__Problem description__
In the answer, each entry below appears exactly as given, and no picture appears at all.

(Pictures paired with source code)

------------------------------

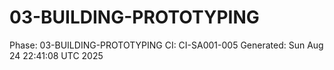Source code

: # 03-BUILDING-PROTOTYPING
Phase: 03-BUILDING-PROTOTYPING
CI: CI-SA001-005
Generated: Sun Aug 24 22:41:08 UTC 2025
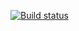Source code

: [![Build status](https://ci.appveyor.com/api/projects/status/4pawpofuinlok6s0?svg=true)](https://ci.appveyor.com/project/Sapozhnikova-Ksenia/aqa-task5-part2-rest-selenide-pattern)
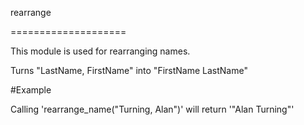 rearrange

====================

This module is used for rearranging names.

Turns "LastName, FirstName" into "FirstName LastName"

#Example

Calling 'rearrange_name("Turning, Alan")' will return '"Alan Turning"'
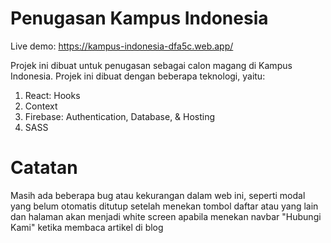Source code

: # Penugasan Kampus Indonesia

Live demo: https://kampus-indonesia-dfa5c.web.app/

Projek ini dibuat untuk penugasan sebagai calon magang di Kampus Indonesia.
Projek ini dibuat dengan beberapa teknologi, yaitu:
1. React: Hooks
2. Context
3. Firebase: Authentication, Database, & Hosting
4. SASS

# Catatan

Masih ada beberapa bug atau kekurangan dalam web ini, seperti modal yang belum otomatis ditutup setelah menekan tombol daftar atau yang lain dan halaman akan menjadi white screen apabila menekan navbar "Hubungi Kami" ketika membaca artikel di blog
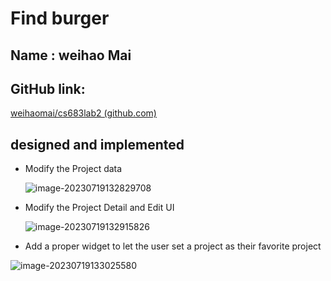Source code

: # Find burger 

## Name : weihao Mai

## GitHub link:

 [weihaomai/cs683lab2 (github.com)](https://github.com/weihaomai/cs683lab2)

## designed and implemented

- Modify the Project data

  ![image-20230719132829708](C:\Users\13428\AppData\Roaming\Typora\typora-user-images\image-20230719132829708.png)

- Modify the Project Detail and Edit UI

  ![image-20230719132915826](C:\Users\13428\AppData\Roaming\Typora\typora-user-images\image-20230719132915826.png)

- Add a proper widget to let the user set a project as their favorite project 

![image-20230719133025580](C:\Users\13428\AppData\Roaming\Typora\typora-user-images\image-20230719133025580.png)
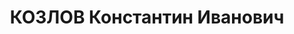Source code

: ---
title: КОЗЛОВ Константин Иванович
description: "Род. в 1898, г. Ленинград, русский, член ВКП(б) в 1928-1937. Проживал:\
  \ г. Ленинград, пр. Обуховской Обороны, д. 31, кв. 31. Мастер цеха № 46 завода \"\
  Большевик\" \n  Арестован 04.03.1937. Обв. по ст. 58-7-8-9-11 УК РСФСР. Приговор:\
  \ выездная сессия ВК ВС СССР в г. Ленинград, 04.05.1937 – ВМН. Расстрелян 05.05.1937"
---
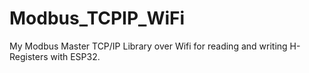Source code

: # Modbus_TCPIP_WiFi
My Modbus Master TCP/IP Library over Wifi for reading and writing H-Registers with ESP32.
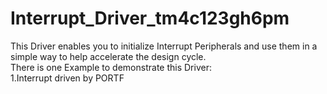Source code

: # Interrupt_Driver_tm4c123gh6pm
This Driver enables you to initialize Interrupt Peripherals and use them in a simple way to help accelerate the design cycle.  
There is one Example to demonstrate this Driver:  
1.Interrupt driven by PORTF


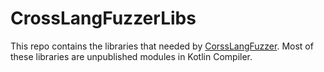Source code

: # CrossLangFuzzerLibs

This repo contains the libraries that needed by [CorssLangFuzzer](https://github.com/XYZboom/CrossLangFuzzer).
Most of these libraries are unpublished modules in Kotlin Compiler.

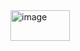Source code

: 
<img width="95" height="49" alt="image" src="https://github.com/user-attachments/assets/3f46d76f-07d8-4642-82e2-ed103e97fbdc" />
























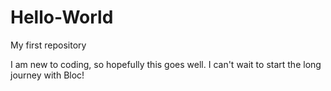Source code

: # Hello-World
My first repository

I am new to coding, so hopefully this goes well. I can't wait to start the long journey with Bloc!
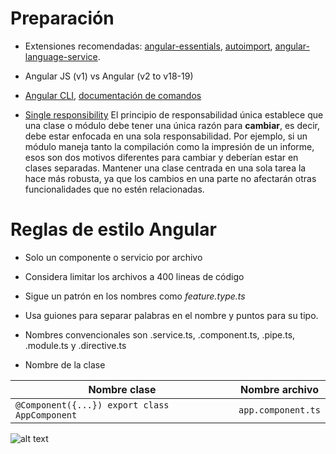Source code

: # Preparación

- Extensiones recomendadas: [angular-essentials](https://marketplace.visualstudio.com/items?itemName=johnpapa.angular-essentials), [autoimport](https://marketplace.visualstudio.com/items?itemName=steoates.autoimport), [angular-language-service](https://marketplace.visualstudio.com/items?itemName=Angular.ng-template).

- Angular JS (v1) vs Angular (v2 to v18-19)

- [Angular CLI](https://angular.dev/tools/cli), [documentación de comandos](https://angular.dev/cli)

- [Single responsibility](https://en.wikipedia.org/wiki/Single-responsibility_principle) El principio de responsabilidad única establece que una clase o módulo debe tener una única razón para **cambiar**, es decir, debe estar enfocada en una sola responsabilidad. Por ejemplo, si un módulo maneja tanto la compilación como la impresión de un informe, esos son dos motivos diferentes para cambiar y deberían estar en clases separadas. Mantener una clase centrada en una sola tarea la hace más robusta, ya que los cambios en una parte no afectarán otras funcionalidades que no estén relacionadas.

# Reglas de estilo Angular

- Solo un componente o servicio por archivo
- Considera limitar los archivos a 400 lineas de código
- Sigue un patrón en los nombres como _feature.type.ts_
- Usa guiones para separar palabras en el nombre y puntos para su tipo.
- Nombres convencionales son .service.ts, .component.ts, .pipe.ts, .module.ts y .directive.ts

- Nombre de la clase

| Nombre clase                                  | Nombre archivo     |
| --------------------------------------------- | ------------------ |
| `@Component({...}) export class AppComponent` | `app.component.ts` |

![alt text](image.png)
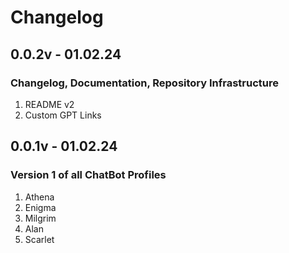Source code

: # Changelog 

## 0.0.2v - 01.02.24

### Changelog, Documentation, Repository Infrastructure

1. README v2
2. Custom GPT Links

## 0.0.1v - 01.02.24

### Version 1 of all ChatBot Profiles

1. Athena
2. Enigma
3. Milgrim
4. Alan 
5. Scarlet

------------------------------

__Response to this exercise__
Source code

: # 03-BUILDING-PROTOTYPING
Phase: 03-BUILDING-PROTOTYPING
CI: CI-SA001-005
Generated: Sun Aug 24 22:41:08 UTC 2025
Source code

: [![Build status](https://ci.appveyor.com/api/projects/status/4pawpofuinlok6s0?svg=true)](https://ci.appveyor.com/project/Sapozhnikova-Ksenia/aqa-task5-part2-rest-selenide-pattern)
 rearrange

====================

This module is used for rearranging names.

Turns "LastName, FirstName" into "FirstName LastName"

#Example

Calling 'rearrange_name("Turning, Alan")' will return '"Alan Turning"'
Source code

: # Penugasan Kampus Indonesia

Live demo: https://kampus-indonesia-dfa5c.web.app/

Projek ini dibuat untuk penugasan sebagai calon magang di Kampus Indonesia.
Projek ini dibuat dengan beberapa teknologi, yaitu:
1. React: Hooks
2. Context
3. Firebase: Authentication, Database, & Hosting
4. SASS

# Catatan

Masih ada beberapa bug atau kekurangan dalam web ini, seperti modal yang belum otomatis ditutup setelah menekan tombol daftar atau yang lain dan halaman akan menjadi white screen apabila menekan navbar "Hubungi Kami" ketika membaca artikel di blog
Source code

: # Find burger 

## Name : weihao Mai

## GitHub link:

 [weihaomai/cs683lab2 (github.com)](https://github.com/weihaomai/cs683lab2)

## designed and implemented

- Modify the Project data

  ![image-20230719132829708](C:\Users\13428\AppData\Roaming\Typora\typora-user-images\image-20230719132829708.png)

- Modify the Project Detail and Edit UI

  ![image-20230719132915826](C:\Users\13428\AppData\Roaming\Typora\typora-user-images\image-20230719132915826.png)

- Add a proper widget to let the user set a project as their favorite project 

![image-20230719133025580](C:\Users\13428\AppData\Roaming\Typora\typora-user-images\image-20230719133025580.png)
Source code

: ---
title: КОЗЛОВ Константин Иванович
description: "Род. в 1898, г. Ленинград, русский, член ВКП(б) в 1928-1937. Проживал:\
  \ г. Ленинград, пр. Обуховской Обороны, д. 31, кв. 31. Мастер цеха № 46 завода \"\
  Большевик\" \n  Арестован 04.03.1937. Обв. по ст. 58-7-8-9-11 УК РСФСР. Приговор:\
  \ выездная сессия ВК ВС СССР в г. Ленинград, 04.05.1937 – ВМН. Расстрелян 05.05.1937"
---
Source code

: # Modbus_TCPIP_WiFi
My Modbus Master TCP/IP Library over Wifi for reading and writing H-Registers with ESP32.
Source code

: # Interrupt_Driver_tm4c123gh6pm
This Driver enables you to initialize Interrupt Peripherals and use them in a simple way to help accelerate the design cycle.  
There is one Example to demonstrate this Driver:  
1.Interrupt driven by PORTF


Source code

: # CrossLangFuzzerLibs

This repo contains the libraries that needed by [CorssLangFuzzer](https://github.com/XYZboom/CrossLangFuzzer).
Most of these libraries are unpublished modules in Kotlin Compiler.

Source code

: 
<img width="95" height="49" alt="image" src="https://github.com/user-attachments/assets/3f46d76f-07d8-4642-82e2-ed103e97fbdc" />
























Source code

: # Hello-World
My first repository

I am new to coding, so hopefully this goes well. I can't wait to start the long journey with Bloc!
Source code

: # Preparación

- Extensiones recomendadas: [angular-essentials](https://marketplace.visualstudio.com/items?itemName=johnpapa.angular-essentials), [autoimport](https://marketplace.visualstudio.com/items?itemName=steoates.autoimport), [angular-language-service](https://marketplace.visualstudio.com/items?itemName=Angular.ng-template).

- Angular JS (v1) vs Angular (v2 to v18-19)

- [Angular CLI](https://angular.dev/tools/cli), [documentación de comandos](https://angular.dev/cli)

- [Single responsibility](https://en.wikipedia.org/wiki/Single-responsibility_principle) El principio de responsabilidad única establece que una clase o módulo debe tener una única razón para **cambiar**, es decir, debe estar enfocada en una sola responsabilidad. Por ejemplo, si un módulo maneja tanto la compilación como la impresión de un informe, esos son dos motivos diferentes para cambiar y deberían estar en clases separadas. Mantener una clase centrada en una sola tarea la hace más robusta, ya que los cambios en una parte no afectarán otras funcionalidades que no estén relacionadas.

# Reglas de estilo Angular

- Solo un componente o servicio por archivo
- Considera limitar los archivos a 400 lineas de código
- Sigue un patrón en los nombres como _feature.type.ts_
- Usa guiones para separar palabras en el nombre y puntos para su tipo.
- Nombres convencionales son .service.ts, .component.ts, .pipe.ts, .module.ts y .directive.ts

- Nombre de la clase

| Nombre clase                                  | Nombre archivo     |
| --------------------------------------------- | ------------------ |
| `@Component({...}) export class AppComponent` | `app.component.ts` |

![alt text](image.png)
Source code

: # Changelog 

## 0.0.2v - 01.02.24

### Changelog, Documentation, Repository Infrastructure

1. README v2
2. Custom GPT Links

## 0.0.1v - 01.02.24

### Version 1 of all ChatBot Profiles

1. Athena
2. Enigma
3. Milgrim
4. Alan 
5. Scarlet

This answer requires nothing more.